ClearTK/cleartk

Division by zero in ZeroMeanUnitStddevExtractor

Closed this issue · 8 comments

Original issue 399 created by ClearTK on 2014-01-16T18:24:05.000Z:

In case a particular feature only occurred once while training a ZeroMeanUnitStddevExtractor (or always occurred with the same value), stats.stddev will be 0, and so (value - stats.mean) / stats.stddev will be NaN leading to problems down the line. I am not sure what would be the best solution here.

Comment #1 originally posted by ClearTK on 2014-03-15T18:11:10.000Z:

This issue reminds me a bit of Issue-396 - might be useful to consult that fix for this.

Comment #2 originally posted by ClearTK on 2014-04-12T18:02:48.000Z:

Alexey, I'm curious to know if you have thought any more about how you would like this issue to be resolved. I am inclined to recommend that we modify org.cleartk.ml.feature.transform.extractor.ZeroMeanUnitStddevExtractor.train() so that it throws an exception if the stddev is 0 when it is writing out the MeanVarianceRunningStat objects. It seems like a very poor choice of a feature if it only occurs once or it is always the same value. I think it would be better to make sure it fails during training rather than somehow try to make it work when classifying. What is your thought?

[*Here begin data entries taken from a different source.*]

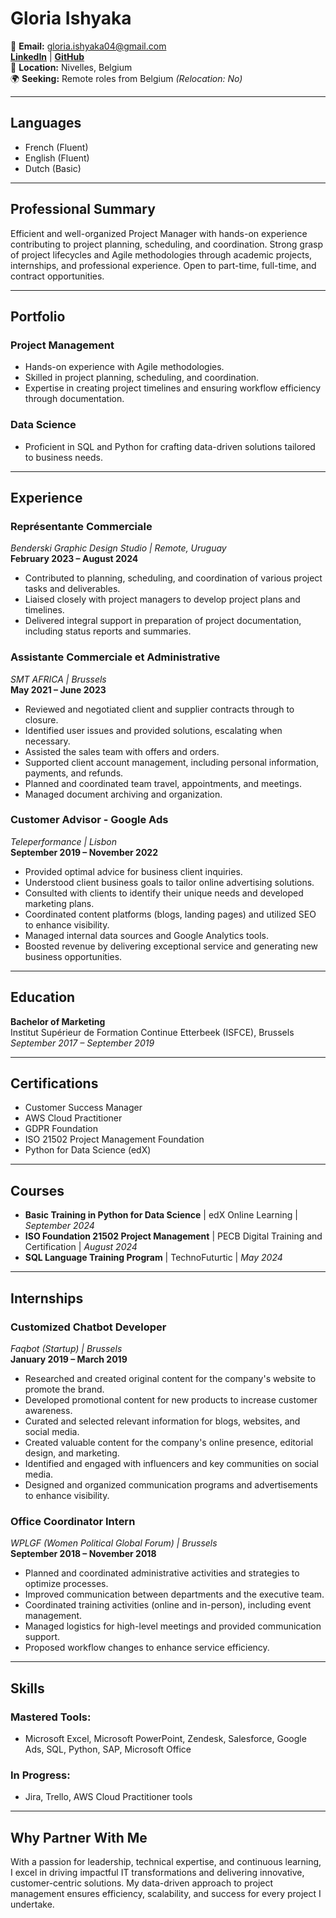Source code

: # Gloria Ishyaka

📧 **Email:** gloria.ishyaka04@gmail.com  
**[LinkedIn](https://www.linkedin.com/in/gloria-ishyaka-1621b9162/)** | **[GitHub](https://github.com/Gloria36)**  
📍 **Location:** Nivelles, Belgium  
🌍 **Seeking:** Remote roles from Belgium *(Relocation: No)*  

---

## **Languages**
- French (Fluent)  
- English (Fluent)  
- Dutch (Basic)  

---

## **Professional Summary**
Efficient and well-organized Project Manager with hands-on experience contributing to project planning, scheduling, and coordination. Strong grasp of project lifecycles and Agile methodologies through academic projects, internships, and professional experience. Open to part-time, full-time, and contract opportunities.

---

## **Portfolio**

### **Project Management**
- Hands-on experience with Agile methodologies.  
- Skilled in project planning, scheduling, and coordination.  
- Expertise in creating project timelines and ensuring workflow efficiency through documentation.  

### **Data Science**
- Proficient in SQL and Python for crafting data-driven solutions tailored to business needs.  

---

## **Experience**

### **Représentante Commerciale**  
*Benderski Graphic Design Studio | Remote, Uruguay*  
**February 2023 – August 2024**  
- Contributed to planning, scheduling, and coordination of various project tasks and deliverables.  
- Liaised closely with project managers to develop project plans and timelines.  
- Delivered integral support in preparation of project documentation, including status reports and summaries.  

### **Assistante Commerciale et Administrative**  
*SMT AFRICA | Brussels*  
**May 2021 – June 2023**  
- Reviewed and negotiated client and supplier contracts through to closure.  
- Identified user issues and provided solutions, escalating when necessary.  
- Assisted the sales team with offers and orders.  
- Supported client account management, including personal information, payments, and refunds.  
- Planned and coordinated team travel, appointments, and meetings.  
- Managed document archiving and organization.  

### **Customer Advisor - Google Ads**  
*Teleperformance | Lisbon*  
**September 2019 – November 2022**  
- Provided optimal advice for business client inquiries.  
- Understood client business goals to tailor online advertising solutions.  
- Consulted with clients to identify their unique needs and developed marketing plans.  
- Coordinated content platforms (blogs, landing pages) and utilized SEO to enhance visibility.  
- Managed internal data sources and Google Analytics tools.  
- Boosted revenue by delivering exceptional service and generating new business opportunities.  

---

## **Education**
**Bachelor of Marketing**  
Institut Supérieur de Formation Continue Etterbeek (ISFCE), Brussels  
*September 2017 – September 2019*  

---

## **Certifications**
- Customer Success Manager  
- AWS Cloud Practitioner  
- GDPR Foundation  
- ISO 21502 Project Management Foundation  
- Python for Data Science (edX)  

---

## **Courses**
- **Basic Training in Python for Data Science** | edX Online Learning | *September 2024*  
- **ISO Foundation 21502 Project Management** | PECB Digital Training and Certification | *August 2024*  
- **SQL Language Training Program** | TechnoFuturtic | *May 2024*  

---

## **Internships**

### **Customized Chatbot Developer**  
*Faqbot (Startup) | Brussels*  
**January 2019 – March 2019**  
- Researched and created original content for the company's website to promote the brand.  
- Developed promotional content for new products to increase customer awareness.  
- Curated and selected relevant information for blogs, websites, and social media.  
- Created valuable content for the company's online presence, editorial design, and marketing.  
- Identified and engaged with influencers and key communities on social media.  
- Designed and organized communication programs and advertisements to enhance visibility.  

### **Office Coordinator Intern**  
*WPLGF (Women Political Global Forum) | Brussels*  
**September 2018 – November 2018**  
- Planned and coordinated administrative activities and strategies to optimize processes.  
- Improved communication between departments and the executive team.  
- Coordinated training activities (online and in-person), including event management.  
- Managed logistics for high-level meetings and provided communication support.  
- Proposed workflow changes to enhance service efficiency.  

---

## **Skills**

### **Mastered Tools:**
- Microsoft Excel, Microsoft PowerPoint, Zendesk, Salesforce, Google Ads, SQL, Python, SAP, Microsoft Office  

### **In Progress:**
- Jira, Trello, AWS Cloud Practitioner tools  

---

## **Why Partner With Me**
With a passion for leadership, technical expertise, and continuous learning, I excel in driving impactful IT transformations and delivering innovative, customer-centric solutions. My data-driven approach to project management ensures efficiency, scalability, and success for every project I undertake.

Comment #3 originally posted by ClearTK on 2014-04-12T18:34:41.000Z:

The feature I ran into it with was 3-grams, which will quite often be unique in the learning data, and while the proper thing to do would be to add a special feature for unique (or rare) n-grams, is there a simple way to do this in ClearTK? I don't remember seeing one, but I am no longer using ClearTK actively.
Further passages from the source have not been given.